What is government?

HPYou would think that this is an easy question yet I have asked it many times to some of the brightest brains in the region (well, university students) and it has left them dumbfounded. It seems that government, like digital, is one of those words that we use over and over again yet don’t really know what they mean. When I ask it people mutter something about tax and after a few minutes think about roads and schools and libraries.

Considering that the public sector accounts for around forty percent of all expenditure in this country and that most people have the burden of paying monthly council tax it is quite surprising the level of ignorance. Perhaps because it is something that is divorced from our everyday ability to affect it, it is pushed to the back of our minds.

Local authorities are big businesses with employees in the thousands, if not tens of thousands, and turnover into the billions. They provide hundreds of different services that provide the fabric that underpins society. Some of the services they provide are statutory, that is are required by law, while others are discretionary. Sometimes the statutory nature is not that clear. They cannot pick and choose their customers and provide services that some people do not want but society needs.

Durham for example, the authority that I have the most recent experience of, looks after 518,000 residents, has 18,000 employees and a budget of well over a billion pounds. Birmingham is the biggest authority with 55,000 employees. Durham pays benefits every week to 49,000 people, looks after 3,000 kms of road and manages 18,000 lamp posts. Durham Council is the largest elected body in England outside of Westminster with 126 councillors. It is, by any standards a big business.

Yet it is not a business. It must be business like yet it cannot think of efficiencies in a commercial way.

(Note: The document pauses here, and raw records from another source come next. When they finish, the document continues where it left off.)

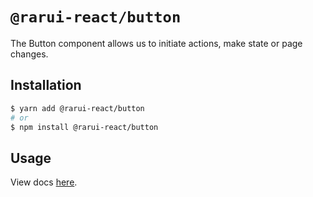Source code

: # `@rarui-react/button`

The Button component allows us to initiate actions, make state or page changes.

## Installation

```sh
$ yarn add @rarui-react/button
# or
$ npm install @rarui-react/button
```

## Usage

View docs [here]().
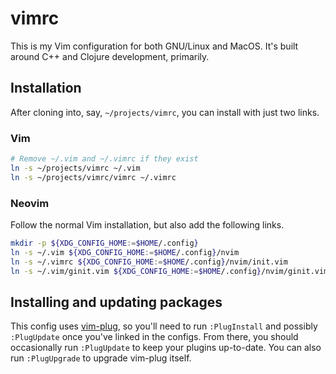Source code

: vimrc
===
This is my Vim configuration for both GNU/Linux and MacOS. It's built around C++
and Clojure development, primarily.

## Installation
After cloning into, say, `~/projects/vimrc`, you can install with just two
links.

### Vim
```bash
# Remove ~/.vim and ~/.vimrc if they exist
ln -s ~/projects/vimrc ~/.vim
ln -s ~/projects/vimrc/vimrc ~/.vimrc
```

### Neovim
Follow the normal Vim installation, but also add the following links.
```bash
mkdir -p ${XDG_CONFIG_HOME:=$HOME/.config}
ln -s ~/.vim ${XDG_CONFIG_HOME:=$HOME/.config}/nvim
ln -s ~/.vimrc ${XDG_CONFIG_HOME:=$HOME/.config}/nvim/init.vim
ln -s ~/.vim/ginit.vim ${XDG_CONFIG_HOME:=$HOME/.config}/nvim/ginit.vim
```

## Installing and updating packages
This config uses [vim-plug](https://github.com/junegunn/vim-plug), so you'll
need to run `:PlugInstall` and possibly `:PlugUpdate` once you've linked in the
configs. From there, you should occasionally run `:PlugUpdate` to keep your
plugins up-to-date. You can also run `:PlugUpgrade` to upgrade vim-plug itself.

They caught in the duality of their role. In part they are there to set policy while on the other hand they deliver services. Perhaps this is the difference between local government and a local authority. This is certainly something that adds tension into the system, the desire to make change through policy and the need to deliver stuatury services in an era of declining an already stretched budget.

The biggest issue that the authorities face is the growing demand for social care. Already this accounts for two thirds of all expenditure and, with an ageing population, is only going to grow. They are caught in the so-called scissors of doom where eventually the amount of money required for care will overtake the money available.

There is a lot of tension in the system, due to cost, politics and, clearly, a lack of understanding.